Stored items:
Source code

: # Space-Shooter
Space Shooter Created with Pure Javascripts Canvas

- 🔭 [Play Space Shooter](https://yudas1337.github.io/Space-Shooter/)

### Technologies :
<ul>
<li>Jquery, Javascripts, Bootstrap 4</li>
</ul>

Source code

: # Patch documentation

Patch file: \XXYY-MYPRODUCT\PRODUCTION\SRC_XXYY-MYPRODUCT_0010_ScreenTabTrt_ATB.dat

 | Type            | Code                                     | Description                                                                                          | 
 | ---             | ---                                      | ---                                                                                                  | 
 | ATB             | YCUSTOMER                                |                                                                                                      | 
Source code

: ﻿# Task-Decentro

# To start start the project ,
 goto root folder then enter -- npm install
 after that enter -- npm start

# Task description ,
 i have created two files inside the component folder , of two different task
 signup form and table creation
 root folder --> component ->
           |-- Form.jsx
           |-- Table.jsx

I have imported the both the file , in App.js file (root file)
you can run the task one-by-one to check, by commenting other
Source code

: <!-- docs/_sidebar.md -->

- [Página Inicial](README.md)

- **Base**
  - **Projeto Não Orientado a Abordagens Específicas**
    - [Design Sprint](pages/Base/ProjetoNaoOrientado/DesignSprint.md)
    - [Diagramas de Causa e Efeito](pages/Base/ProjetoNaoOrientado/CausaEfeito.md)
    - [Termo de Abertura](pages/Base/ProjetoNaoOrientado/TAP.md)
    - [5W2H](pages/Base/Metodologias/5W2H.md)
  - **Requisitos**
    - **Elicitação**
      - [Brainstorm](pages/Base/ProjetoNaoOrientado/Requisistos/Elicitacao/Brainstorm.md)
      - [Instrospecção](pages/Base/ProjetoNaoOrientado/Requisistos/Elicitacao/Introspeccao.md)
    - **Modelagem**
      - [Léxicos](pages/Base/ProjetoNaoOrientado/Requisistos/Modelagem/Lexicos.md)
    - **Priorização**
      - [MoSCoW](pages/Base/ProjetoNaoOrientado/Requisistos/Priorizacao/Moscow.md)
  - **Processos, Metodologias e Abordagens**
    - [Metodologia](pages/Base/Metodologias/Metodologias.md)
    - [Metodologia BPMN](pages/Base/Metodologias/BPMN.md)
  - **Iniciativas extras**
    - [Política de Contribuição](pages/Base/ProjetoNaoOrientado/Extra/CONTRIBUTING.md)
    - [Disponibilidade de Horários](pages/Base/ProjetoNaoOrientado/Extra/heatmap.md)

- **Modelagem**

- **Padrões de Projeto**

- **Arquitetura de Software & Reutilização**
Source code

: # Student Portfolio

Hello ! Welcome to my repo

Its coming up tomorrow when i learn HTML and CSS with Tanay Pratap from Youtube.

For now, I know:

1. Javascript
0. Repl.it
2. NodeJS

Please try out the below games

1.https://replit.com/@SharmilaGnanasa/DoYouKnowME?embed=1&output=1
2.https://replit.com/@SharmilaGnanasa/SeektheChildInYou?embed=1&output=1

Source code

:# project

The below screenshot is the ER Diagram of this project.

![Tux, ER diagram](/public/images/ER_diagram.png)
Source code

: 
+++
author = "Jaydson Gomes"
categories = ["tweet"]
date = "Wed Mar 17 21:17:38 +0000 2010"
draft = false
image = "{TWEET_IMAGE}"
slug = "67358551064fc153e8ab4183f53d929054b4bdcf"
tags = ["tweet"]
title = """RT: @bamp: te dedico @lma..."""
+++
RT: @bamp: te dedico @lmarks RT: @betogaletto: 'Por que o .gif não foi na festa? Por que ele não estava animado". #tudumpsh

### EXERCISE INSTRUCTIONS
Your reply should be all of the data, returned exactly.

### FINISHED TASK
Source code

: # Space-Shooter
Space Shooter Created with Pure Javascripts Canvas

- 🔭 [Play Space Shooter](https://yudas1337.github.io/Space-Shooter/)

### Technologies :
<ul>
<li>Jquery, Javascripts, Bootstrap 4</li>
</ul>

Source code

: # Patch documentation

Patch file: \XXYY-MYPRODUCT\PRODUCTION\SRC_XXYY-MYPRODUCT_0010_ScreenTabTrt_ATB.dat

 | Type            | Code                                     | Description                                                                                          | 
 | ---             | ---                                      | ---                                                                                                  | 
 | ATB             | YCUSTOMER                                |                                                                                                      | 
Source code

: ﻿# Task-Decentro

# To start start the project ,
 goto root folder then enter -- npm install
 after that enter -- npm start

# Task description ,
 i have created two files inside the component folder , of two different task
 signup form and table creation
 root folder --> component ->
           |-- Form.jsx
           |-- Table.jsx

I have imported the both the file , in App.js file (root file)
you can run the task one-by-one to check, by commenting other
Source code

: <!-- docs/_sidebar.md -->

- [Página Inicial](README.md)

- **Base**
  - **Projeto Não Orientado a Abordagens Específicas**
    - [Design Sprint](pages/Base/ProjetoNaoOrientado/DesignSprint.md)
    - [Diagramas de Causa e Efeito](pages/Base/ProjetoNaoOrientado/CausaEfeito.md)
    - [Termo de Abertura](pages/Base/ProjetoNaoOrientado/TAP.md)
    - [5W2H](pages/Base/Metodologias/5W2H.md)
  - **Requisitos**
    - **Elicitação**
      - [Brainstorm](pages/Base/ProjetoNaoOrientado/Requisistos/Elicitacao/Brainstorm.md)
      - [Instrospecção](pages/Base/ProjetoNaoOrientado/Requisistos/Elicitacao/Introspeccao.md)
    - **Modelagem**
      - [Léxicos](pages/Base/ProjetoNaoOrientado/Requisistos/Modelagem/Lexicos.md)
    - **Priorização**
      - [MoSCoW](pages/Base/ProjetoNaoOrientado/Requisistos/Priorizacao/Moscow.md)
  - **Processos, Metodologias e Abordagens**
    - [Metodologia](pages/Base/Metodologias/Metodologias.md)
    - [Metodologia BPMN](pages/Base/Metodologias/BPMN.md)
  - **Iniciativas extras**
    - [Política de Contribuição](pages/Base/ProjetoNaoOrientado/Extra/CONTRIBUTING.md)
    - [Disponibilidade de Horários](pages/Base/ProjetoNaoOrientado/Extra/heatmap.md)

- **Modelagem**

- **Padrões de Projeto**

- **Arquitetura de Software & Reutilização**
Source code

: # Student Portfolio

Hello ! Welcome to my repo

Its coming up tomorrow when i learn HTML and CSS with Tanay Pratap from Youtube.

For now, I know:

1. Javascript
0. Repl.it
2. NodeJS

Please try out the below games

1.https://replit.com/@SharmilaGnanasa/DoYouKnowME?embed=1&output=1
2.https://replit.com/@SharmilaGnanasa/SeektheChildInYou?embed=1&output=1

Source code

:# project

The below screenshot is the ER Diagram of this project.

![Tux, ER diagram](/public/images/ER_diagram.png)
Source code

: 
+++
author = "Jaydson Gomes"
categories = ["tweet"]
date = "Wed Mar 17 21:17:38 +0000 2010"
draft = false
image = "{TWEET_IMAGE}"
slug = "67358551064fc153e8ab4183f53d929054b4bdcf"
tags = ["tweet"]
title = """RT: @bamp: te dedico @lma..."""
+++
RT: @bamp: te dedico @lmarks RT: @betogaletto: 'Por que o .gif não foi na festa? Por que ele não estava animado". #tudumpsh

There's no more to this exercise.